The difficulties of defining textile art
Erin M Riley learned sewing in Home Economics and set the record for threading the sewing machine in her class. It was something she was instantly hooked on and, for her next birthday, she received the sewing machine she still owns today. Her passion led to her studying at the Massachusetts College of Art and Design and since then she’s become a highly regarded voice in the textile art world.
In this article, which is part of the Business of Art series, Erin discusses the topic of identity and debates what impact working within a niche has on us, whether it enables or restricts.
Stuck in the middle spot
Erin M Riley: “I am a tapestry weaver,” all of my profiles across the board used to say that; Facebook, Instagram, Twitter, all of them. When I met someone new in the art setting and they asked what I did, I would say “I weave tapestries” which was generally always met with looks of confusion and the questions of functionality and wondering what type of “things” I made.

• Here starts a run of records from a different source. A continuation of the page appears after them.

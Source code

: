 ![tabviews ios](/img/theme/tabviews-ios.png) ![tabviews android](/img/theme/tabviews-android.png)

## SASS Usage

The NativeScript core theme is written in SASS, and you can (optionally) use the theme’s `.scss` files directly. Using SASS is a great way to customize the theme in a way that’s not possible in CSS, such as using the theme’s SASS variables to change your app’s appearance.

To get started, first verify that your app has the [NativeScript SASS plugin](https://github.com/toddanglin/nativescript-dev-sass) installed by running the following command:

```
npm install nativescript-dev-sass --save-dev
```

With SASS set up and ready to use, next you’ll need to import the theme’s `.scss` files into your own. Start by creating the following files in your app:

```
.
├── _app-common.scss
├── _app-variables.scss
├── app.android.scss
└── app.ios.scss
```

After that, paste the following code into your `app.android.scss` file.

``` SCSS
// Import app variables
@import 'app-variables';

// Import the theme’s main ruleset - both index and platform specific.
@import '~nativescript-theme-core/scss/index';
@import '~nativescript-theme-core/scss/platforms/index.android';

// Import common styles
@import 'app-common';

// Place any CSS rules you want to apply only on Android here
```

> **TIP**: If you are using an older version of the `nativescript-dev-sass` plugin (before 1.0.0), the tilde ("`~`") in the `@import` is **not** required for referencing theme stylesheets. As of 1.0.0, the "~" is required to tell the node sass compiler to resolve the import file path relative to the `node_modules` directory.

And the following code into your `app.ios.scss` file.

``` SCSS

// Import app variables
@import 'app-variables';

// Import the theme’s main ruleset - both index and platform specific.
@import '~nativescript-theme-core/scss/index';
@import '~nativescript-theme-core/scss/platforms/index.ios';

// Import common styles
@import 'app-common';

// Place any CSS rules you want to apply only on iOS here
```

I still have some business cards that read: Erin M. Riley, Tapestry Weaver.
Even within the fiber community my work was never quite fully described with the terms tapestry weaving, and rarely was it supported amongst tapestry guilds or traditional weaving communities until I showed no signs of giving up. I was stuck in this middle spot that I feel like so many artists who have a strong and long term academic relationship with textiles find themselves. I received my BFA and MFA in fibers and still felt as though I didn’t fit in, despite my work technically being quite traditional. Out of graduate school I began to venture off, applying to less and less fiber- centric opportunities and meticulously studying the eligibility requirements for “fine art” exhibition calls. I remember looking through an issue of New American Painting (a juried regional exhibition in print) and seeing embroidery, I found the eligibility requirements where they stated “we define the activity of painting broadly…as long as the work is singular.” I applied to this and was awarded a spot in the 2009 issue as well as the more recent 2014 issue. This opportunity allowed my work to be seen outside of the textile context, and more importantly, it gave me some validation that I could further pursue opportunities in contemporary fine art galleries and communities, where my work is now more often found and supported.

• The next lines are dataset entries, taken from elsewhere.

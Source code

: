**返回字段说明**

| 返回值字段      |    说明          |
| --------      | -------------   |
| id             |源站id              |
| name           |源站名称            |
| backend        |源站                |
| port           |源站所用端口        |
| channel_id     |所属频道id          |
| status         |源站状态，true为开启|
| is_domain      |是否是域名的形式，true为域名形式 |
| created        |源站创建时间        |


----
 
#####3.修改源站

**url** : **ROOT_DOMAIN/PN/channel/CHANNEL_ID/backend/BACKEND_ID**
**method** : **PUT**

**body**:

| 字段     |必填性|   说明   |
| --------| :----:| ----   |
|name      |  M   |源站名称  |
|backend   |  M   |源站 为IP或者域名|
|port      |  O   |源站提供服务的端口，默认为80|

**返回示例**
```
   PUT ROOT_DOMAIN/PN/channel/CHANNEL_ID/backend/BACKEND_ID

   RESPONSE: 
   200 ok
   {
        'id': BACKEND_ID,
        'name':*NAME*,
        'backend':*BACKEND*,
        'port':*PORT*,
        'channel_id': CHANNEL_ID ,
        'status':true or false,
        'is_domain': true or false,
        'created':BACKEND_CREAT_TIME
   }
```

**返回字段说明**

Betraying the higher laws of craft
In the past few years I have been seeing resurgence in the exposure textile material and techniques were receiving. Artists of all genres were engaging with weaving, many with no textile background, and I find without the baggage of the craft world artists tend to flourish with less self-imposed restrictions. Many artists who were taught in the apprentice, mentor or grand mothered traditional mediums and communities feel as though they are betraying the higher laws of crafts if they want to experiment or go off on their own. I never understood this side of the craft world, why keep a medium in one place alienating all of the people who are interested in progressing and keeping the medium afloat for future generations.

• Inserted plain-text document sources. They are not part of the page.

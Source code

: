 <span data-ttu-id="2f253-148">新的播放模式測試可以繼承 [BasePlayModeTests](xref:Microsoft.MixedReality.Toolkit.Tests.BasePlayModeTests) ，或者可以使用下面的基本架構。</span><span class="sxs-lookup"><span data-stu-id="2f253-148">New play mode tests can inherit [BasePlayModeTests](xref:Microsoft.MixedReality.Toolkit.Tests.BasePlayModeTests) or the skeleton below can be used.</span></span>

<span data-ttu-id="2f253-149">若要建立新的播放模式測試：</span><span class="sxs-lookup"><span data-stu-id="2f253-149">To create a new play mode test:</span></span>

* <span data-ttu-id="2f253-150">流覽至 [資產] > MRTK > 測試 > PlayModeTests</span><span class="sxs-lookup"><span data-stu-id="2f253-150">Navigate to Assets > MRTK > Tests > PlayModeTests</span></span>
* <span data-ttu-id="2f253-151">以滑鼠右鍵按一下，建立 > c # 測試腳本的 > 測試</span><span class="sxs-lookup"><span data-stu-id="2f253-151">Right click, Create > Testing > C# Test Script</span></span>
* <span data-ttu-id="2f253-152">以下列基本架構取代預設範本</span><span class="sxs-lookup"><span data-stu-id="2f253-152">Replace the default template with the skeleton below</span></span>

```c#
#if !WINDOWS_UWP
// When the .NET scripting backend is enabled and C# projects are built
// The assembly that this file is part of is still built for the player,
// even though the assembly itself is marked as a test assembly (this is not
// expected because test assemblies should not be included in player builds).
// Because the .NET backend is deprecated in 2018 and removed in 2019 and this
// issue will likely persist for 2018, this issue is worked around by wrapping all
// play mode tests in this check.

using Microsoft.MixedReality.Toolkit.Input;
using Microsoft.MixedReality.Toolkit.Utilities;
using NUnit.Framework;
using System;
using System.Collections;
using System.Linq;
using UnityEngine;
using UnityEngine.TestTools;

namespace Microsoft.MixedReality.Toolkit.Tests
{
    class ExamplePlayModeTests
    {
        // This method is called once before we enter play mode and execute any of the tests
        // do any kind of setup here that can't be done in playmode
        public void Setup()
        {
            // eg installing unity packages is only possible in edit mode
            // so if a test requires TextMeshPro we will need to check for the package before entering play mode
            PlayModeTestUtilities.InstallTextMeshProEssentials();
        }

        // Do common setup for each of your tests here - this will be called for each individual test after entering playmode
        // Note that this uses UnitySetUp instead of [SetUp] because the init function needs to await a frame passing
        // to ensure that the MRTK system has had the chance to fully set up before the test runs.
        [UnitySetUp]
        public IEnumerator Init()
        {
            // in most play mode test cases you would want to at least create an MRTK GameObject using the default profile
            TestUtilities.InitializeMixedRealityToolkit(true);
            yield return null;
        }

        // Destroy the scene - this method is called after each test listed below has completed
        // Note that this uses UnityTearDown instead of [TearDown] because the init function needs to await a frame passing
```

Frame loom weaving has been something I have seen go from an “intro to fibers” process instruction to something weavers in the past 4 years are devoting their lives and businesses to. This is a hugely controversial move amongst many floor loom weavers but it is thriving nonetheless. This is why when I was recently asked to be on the jury for a grant that gives to “individual artists and crafts people” I was shocked to find 2 submissions out of the 200 utilized textiles, one of which was a weaver. I was wondering why so many textile artists either weren’t looking for funding, or were self-jurying themselves out of the running for opportunities. I wonder if because so much about the textile craft causes us to be supporting cast for designers, painters, fashion designers, etc. we lack the ego that is required to put together a proposal asking for funding for our work.
I am an artist first
Initially I had prejudices towards people who have no textile backgrounds exploding in the art world for utilizing a technique that I had seen people take years to master, but I think that this is the important fact, they have a thesis, an idea, and the medium is the means to the ends. We have been taught that jumping into overshot is not allowed; you must first take basic weaving, understand twills and simple weave structures before you can explore the more complex, but why force such long term investment when so many people do not have the privilege of time. I finally realised that while I am a weaver, I am an artist first and not against exploring other mediums, but I am currently focusing my efforts on tapestry weaving. Our medium should not restrict us from opportunities that first and foremost support the visual results of processes.
As an end result, I have removed tapestry from the description of my work, it now reads “wool, cotton” because while I know it is a “hand dyed, hand woven wool tapestry on a cotton warp” it is a visual piece of work first, and if the image of the piece does not pass the first round of jurying the fact that it is a tapestry is irrelevant in either direction.